Many years ago when I was a bright-eyed young cricket writer, national cricket coach Martin Horton told me he found it incomprehensible that our players made exactly the same mistake every time they went out to bat.

I, too, was dumbfounded by this thing.

And, look no further than Ross Taylor, it hasn't gone away.

All the more incomprehensible then that I continue to work with Super Glue.

Super Glue was introduced to New Zealand with a spectacular television ad involving an elephant.

The glue was whanged on to the elephant's hoof, and then some utterly unbelievable thing happened, exactly what I am powerless to remember, except that it was utterly unbelievable, possibly the elephant hanging upside down from the branch of a tree, which had also been treated with Super Glue.

Naturally, we all raced out and bought this stuff to prove that our pshaws were based on actual action, not just rational thought.

And we were wrong, Super Glue really was super glue.

But a few of us didn't read the instructions on the tube.
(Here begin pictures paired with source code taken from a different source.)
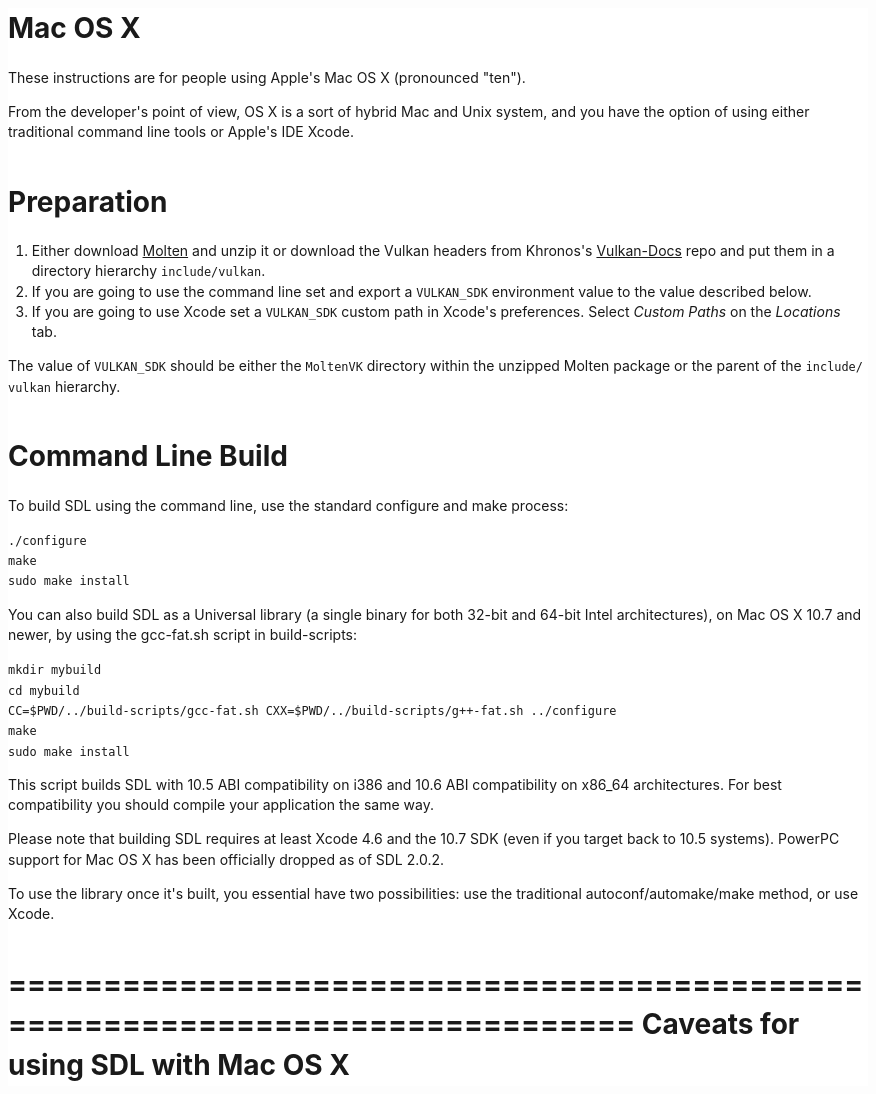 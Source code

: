 Mac OS X
==============================================================================

These instructions are for people using Apple's Mac OS X (pronounced
"ten").

From the developer's point of view, OS X is a sort of hybrid Mac and
Unix system, and you have the option of using either traditional
command line tools or Apple's IDE Xcode.

Preparation
===========

1.  Either download [Molten](https://moltengl.com/free-trial/) and unzip it or download the Vulkan headers from Khronos's [Vulkan-Docs](https://github.com/KhronosGroup/Vulkan-Docs/tree/1.0/src/vulkan) repo and put them in a directory hierarchy `include/vulkan`.
2. If you are going to use the command line set and export a `VULKAN_SDK` environment value to the value described below.
3. If you are going to use Xcode set a `VULKAN_SDK` custom path in Xcode's preferences. Select *Custom Paths* on the *Locations* tab.

The value of `VULKAN_SDK` should be either the `MoltenVK` directory within the unzipped Molten package or the parent of the `include/vulkan` hierarchy.

Command Line Build
==================

To build SDL using the command line, use the standard configure and make
process:

    ./configure
    make
    sudo make install

You can also build SDL as a Universal library (a single binary for both
32-bit and 64-bit Intel architectures), on Mac OS X 10.7 and newer, by using
the gcc-fat.sh script in build-scripts:

    mkdir mybuild
    cd mybuild
    CC=$PWD/../build-scripts/gcc-fat.sh CXX=$PWD/../build-scripts/g++-fat.sh ../configure
    make
    sudo make install

This script builds SDL with 10.5 ABI compatibility on i386 and 10.6
ABI compatibility on x86_64 architectures.  For best compatibility you
should compile your application the same way.

Please note that building SDL requires at least Xcode 4.6 and the 10.7 SDK
(even if you target back to 10.5 systems). PowerPC support for Mac OS X has
been officially dropped as of SDL 2.0.2.

To use the library once it's built, you essential have two possibilities:
use the traditional autoconf/automake/make method, or use Xcode.

==============================================================================
Caveats for using SDL with Mac OS X
==============================================================================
I was one of those people.

In my harrowingly fat file of admissions to Accident and Emergency, almost all of them for serious life-threatening internal disease, there is one involving trying to separate a coating of Super Glue from a finger in the late 1980s which is just plain embarrassing.

It left a scar still scarily evident today, and a glob of finger skin now able to be viewed in the hospital museum if you know the right person to ask.

Undeterred by idiot error, I continued to work with Super Glue through the 1990s, and caused considerable mayhem around the house along the way.

It was an ongoing challenge to master this tiny tube of toxic adhesion, and while it was one I repeatedly failed, it only drove me onwards with white knuckles and a firm jaw.

The arrival of the quaintly named Happy Coins stores in recent years, where you can now buy ten tubes for just two dollars, has driven my metaphorical chariot still faster.

I am now standing Ben Hur-like aloft with long whip in each hand, driving towards Super Glue nirvana.

The task last Wednesday was to glue a wide split in the plastic case covering the switches above the range top.

I had limited minutes as it was the first game of the NBA finals, so there were only time-outs and half-time to get the job done before my wife returned home.

It was important I pulled this one off, the sign she had placed above the drawer where I keep my wallet, Do Not Buy Any More Super Glue, was beginning to scrag my craw.

I couldn't find any gloves, so I used a pair of black socks.

And I placed newspaper everywhere to prevent leaving any rock-hard droplets of Super Glue on crucial kitchen surfaces, something I had done before but not on purpose.

Who could ever have predicted the glue would seep through the socks to give me the webbed fingers of a duck? Or that the light switch case would stick to the newspaper? Or that black wool from the socks would stick to the light switch case and not come off when my webbed hand scrubbed it fiercely with my wife's emery board to try to make it look like I hadn't done a really bad job? Super Glue does not need to be this powerful.

It should be slightly powerful, able to make an elephant's hoof slightly sticky but not turn a man's fingers into a Japanese fan.

It needs to have something easy to break down its adhesion.

I'm thinking water.

And it should not be sold at two dollar shops where just anyone can walk in and buy; you should have to pass a home handyman intelligence test.

And I would be entirely happy to fail that test, because I do not ever want to work with Super Glue again.